Rubber shippers from Thailand, the world’s largest producer, pledged to refrain from selling below production costs as suppliers in Asia take steps to halt a slump in prices of the commodity used in tires.
Exporters should not sell ribbed smoked sheet below $1.90 or 62.70 baht a kilogram as the average output cost for growers in Southeast Asia is about 60 baht, said Chaiyos Sincharoenkul, president of the Thai Rubber Association.
Futures in Tokyo, the global benchmark, entered a bear market last month as stockpiles in China, the biggest consumer, expanded to a nine-year high. World supplies will exceed demand for a fourth year in 2014, says the International Rubber Study Group. Thailand, Indonesia and Malaysia, which account for 70 percent of production, advised members this week not to sell at prevailing rates and predicted a seasonal decline in output.
“Processing plants have not built up enough stockpiles to last through the wintering season,” Chaiyos said in a phone interview yesterday. “Supply will tighten even more during the wintering period, boosting prices,” he said. Trees produce less latex during the season which lasts from February to May in Thailand and output may decline more than usual because of drought, he said.
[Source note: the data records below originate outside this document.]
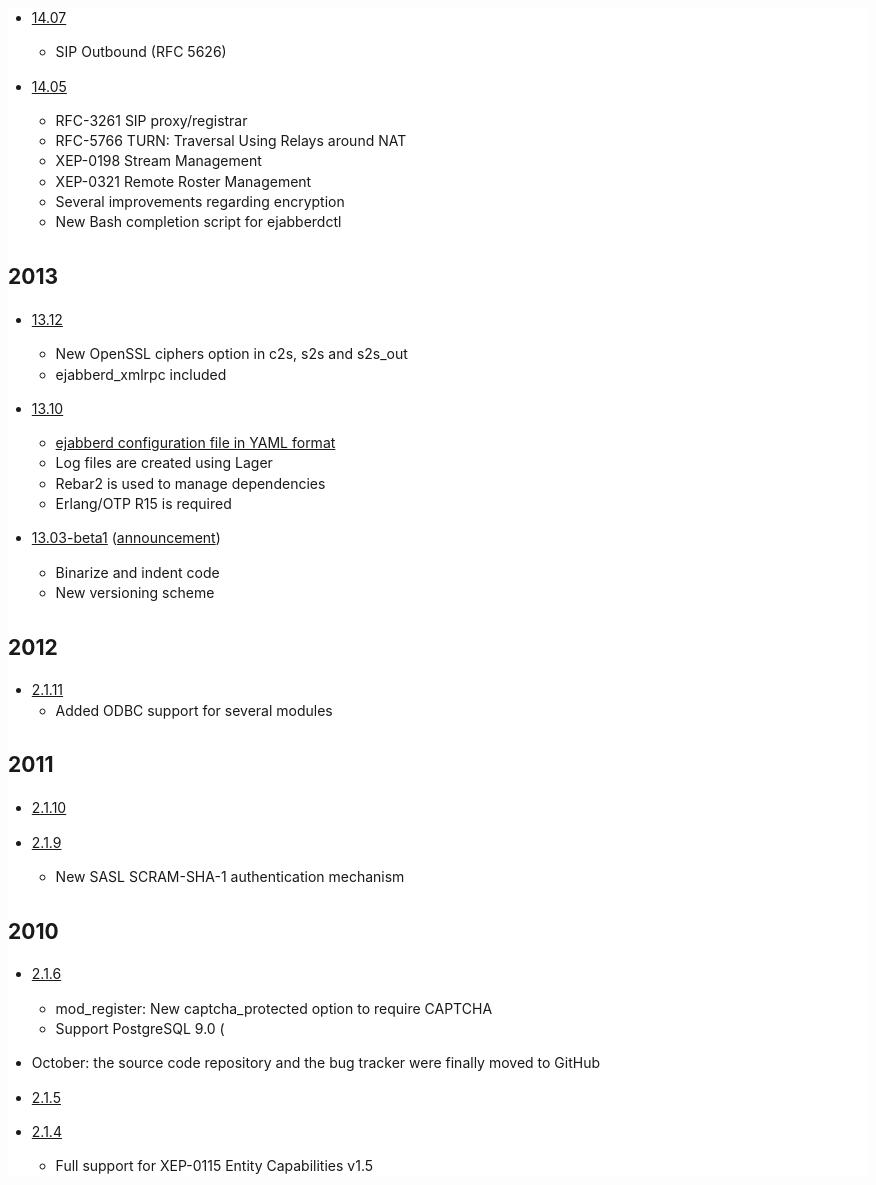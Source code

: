 - [14.07](https://www.process-one.net/blog/ejabberd-community-14-07/)
  * SIP Outbound (RFC 5626)

- [14.05](https://www.process-one.net/blog/ejabberd-community-14-05/)
  * RFC-3261 SIP proxy/registrar
  * RFC-5766 TURN: Traversal Using Relays around NAT
  * XEP-0198 Stream Management
  * XEP-0321 Remote Roster Management
  * Several improvements regarding encryption
  * New Bash completion script for ejabberdctl

## 2013

- [13.12](https://www.process-one.net/blog/ejabberd-community-13-12/)
  * New OpenSSL ciphers option in c2s, s2s and s2s_out
  * ejabberd_xmlrpc included

- [13.10](https://www.process-one.net/blog/ejabberd-community-13-10/)
  * [ejabberd configuration file in YAML format](https://www.process-one.net/blog/switch-ejabberd-configuration-to-yaml/)
  * Log files are created using Lager
  * Rebar2 is used to manage dependencies
  * Erlang/OTP R15 is required

- [13.03-beta1](https://www.process-one.net/blog/ejabberd-community-server-13-03-is-launched-in-beta/) ([announcement](https://web.archive.org/web/20220908092839/http://lists.jabber.ru/pipermail/ejabberd/2013-March/007974.html))
  * Binarize and indent code
  * New versioning scheme

## 2012

- [2.1.11](https://www.process-one.net/blog/ann-bugfix-release-ejabberd-2-1-11/)
  * Added ODBC support for several modules

## 2011

- [2.1.10](https://www.process-one.net/blog/new_releases_ejabberd_2110_and_exmpp_099/)

- [2.1.9](https://www.process-one.net/blog/new_releases_ejabberd_219_300-alpha-4_and_exmpp_098/)
  * New SASL SCRAM-SHA-1 authentication mechanism

## 2010

- [2.1.6](https://www.process-one.net/blog/ejabberd_216_release/)
  * mod_register: New captcha_protected option to require CAPTCHA
  * Support PostgreSQL 9.0 (

- October: the source code repository and the bug tracker were finally moved to GitHub

- [2.1.5](https://www.process-one.net/blog/ejabberd_215_and_exmpp_095_bugfix_releases/)

- [2.1.4](https://www.process-one.net/blog/ejabberd_214_and_exmpp_094_bugfix_releases/)
  * Full support for XEP-0115 Entity Capabilities v1.5
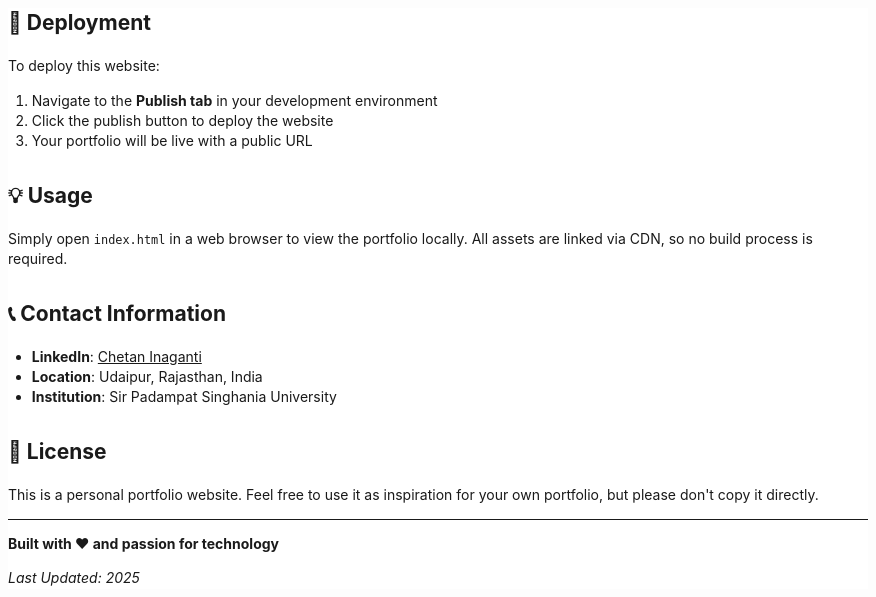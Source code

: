 ## 🚀 Deployment

To deploy this website:

1. Navigate to the **Publish tab** in your development environment
2. Click the publish button to deploy the website
3. Your portfolio will be live with a public URL

## 💡 Usage

Simply open `index.html` in a web browser to view the portfolio locally. All assets are linked via CDN, so no build process is required.

## 📞 Contact Information

- **LinkedIn**: [Chetan Inaganti](https://www.linkedin.com/in/chetan-inaganti-563a41322/)
- **Location**: Udaipur, Rajasthan, India
- **Institution**: Sir Padampat Singhania University

## 📄 License

This is a personal portfolio website. Feel free to use it as inspiration for your own portfolio, but please don't copy it directly.

---

**Built with ❤️ and passion for technology**

*Last Updated: 2025*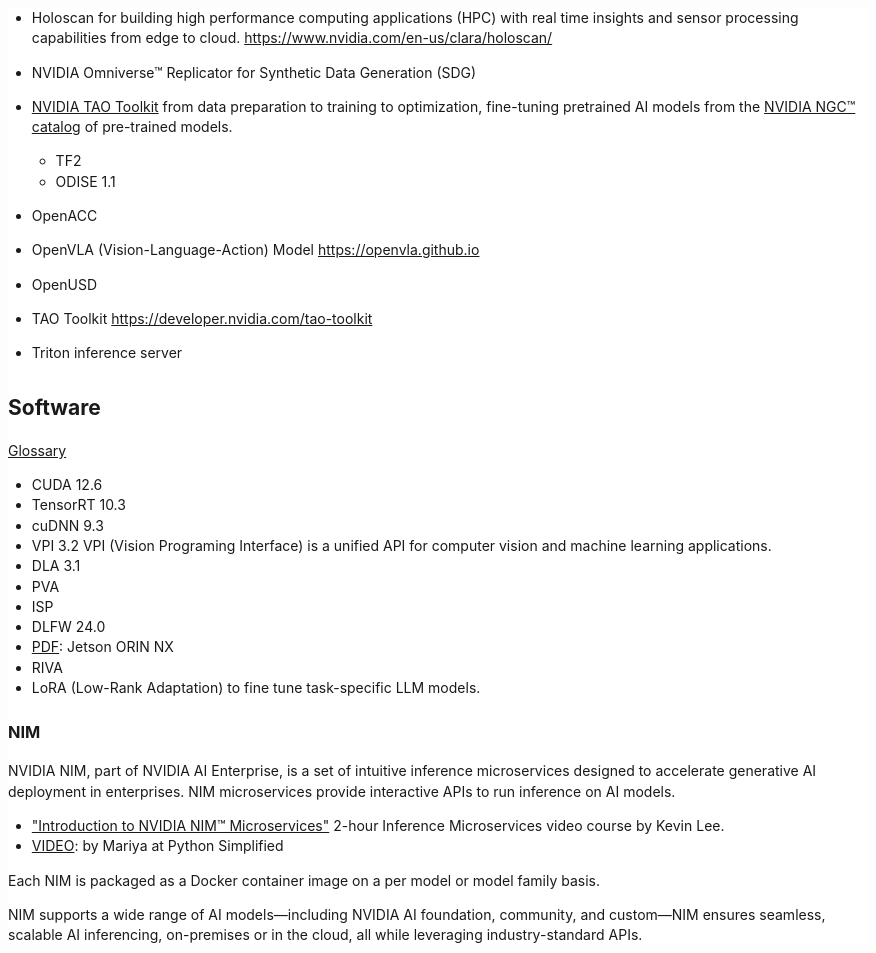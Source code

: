 * Holoscan for building high performance computing applications (HPC) with real time insights and sensor processing capabilities from edge to cloud. https://www.nvidia.com/en-us/clara/holoscan/

* NVIDIA Omniverse™ Replicator for Synthetic Data Generation (SDG)
* <a target="_blank" href="https://developer.nvidia.com/tao-toolkit">NVIDIA TAO Toolkit</a>
   from data preparation to training to optimization,
   fine-tuning pretrained AI models from the <a target="_blank" href="https://catalog.ngc.nvidia.com/models?filters=&orderBy=scoreDESC&pageNumber=0&query=TAO&quickFilter=&page=&pageSize=">
   NVIDIA NGC™ catalog</a> of pre-trained models.
   * TF2
   * ODISE 1.1

* OpenACC

* OpenVLA (Vision-Language-Action) Model https://openvla.github.io

* OpenUSD

* TAO Toolkit https://developer.nvidia.com/tao-toolkit

* Triton inference server

## Software

<a target="_blank" href="https://www.nvidia.com/en-us/glossary/">Glossary</a>

* CUDA 12.6
* TensorRT 10.3
* cuDNN 9.3
* VPI 3.2 VPI (Vision Programing Interface) is a unified API for computer vision and machine learning applications.
* DLA 3.1
* PVA
* ISP
* DLFW 24.0
* <a target="_blank" href="https://developer.nvidia.com/downloads/assets/embedded/secure/jetson/orin_nx/docs/jetson_orin_nx_16gb_pcn211361_bom_addition_of_dram.pdf">PDF</a>: Jetson ORIN NX
* RIVA
* LoRA (Low-Rank Adaptation) to fine tune task-specific LLM models.

### NIM

NVIDIA NIM, part of NVIDIA AI Enterprise, is a set of intuitive inference microservices designed to accelerate generative AI deployment in enterprises.
NIM microservices provide interactive APIs to run inference on AI models.

   * <a target="_blank" href="https://learn.nvidia.com/courses/course-detail?course_id=course-v1:DLI+S-FX-23+V1">"Introduction to NVIDIA NIM™ Microservices"</a> 2-hour Inference Microservices video course by Kevin Lee.
   * <a target="_blank" href="https://www.youtube.com/watch?v=vE80SLk-4PM">VIDEO</a>: by Mariya at Python Simplified

Each NIM is packaged as a Docker container image on a per model or model family basis.

NIM supports a wide range of AI models—including <sstrong>NVIDIA AI foundation</strong>, community, and custom—NIM ensures seamless, scalable AI inferencing, on-premises or in the cloud, all while leveraging industry-standard APIs.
Prices in Thailand plunged 54 percent since the end of 2010 as production increased. Rubber free-on-board at Songkhla fell to 68.50 baht on Feb. 6, the lowest since August 2009.
Slumping Prices
International Rubber Consortium Ltd., the marketing arm of the group representing government officials, exporters and growers from the top three suppliers, sees prices as “unreasonably” low, it said in a statement on its website Feb. 10. IRCo will propose to “accelerate and enhance the implementation of the Supply Management Scheme,” it said.
Futures jumped as much as 1.7 percent to 230.70 yen a kilogram ($2,249 a metric ton) on the Tokyo Commodity Exchange today, before trading at 227.50 yen. Prices plunged 17 percent this year after losing 9.3 percent in 2013. Stockpiles monitored by the Shanghai Futures Exchange total 207,658 tons, the highest level since October 2004, bourse data show.
Asian suppliers failed to agree new curbs last year after reducing exports by 300,000 tons in the six months through March, according to the International Tripartite Rubber Council, which represents Thailand, Indonesia and Malaysia.
Production from Thailand has declined as growers in the north and northeast regions stopped tapping because of drought, said Chaiyos, who is an executive director of Sri Trang Agro-Industry Pcl (STA), the country’s largest listed rubber exporter.
Output in Thailand will probably be about 4 million tons this year, little changed from 2013, as losses during wintering will be countered by gains in new plantation areas, said Chaiyos. Exports will be little changed at about 3.4 million tons and local consumption may reach 550,000 tons, he said.
Production in Thailand increased in the past three years and was 3.86 million tons in 2013, according to the Office of Agricultural Economics. The global surplus may be 241,000 tons in 2014 compared with 384,000 tons last year, the Singapore-based International Rubber Study Group estimates.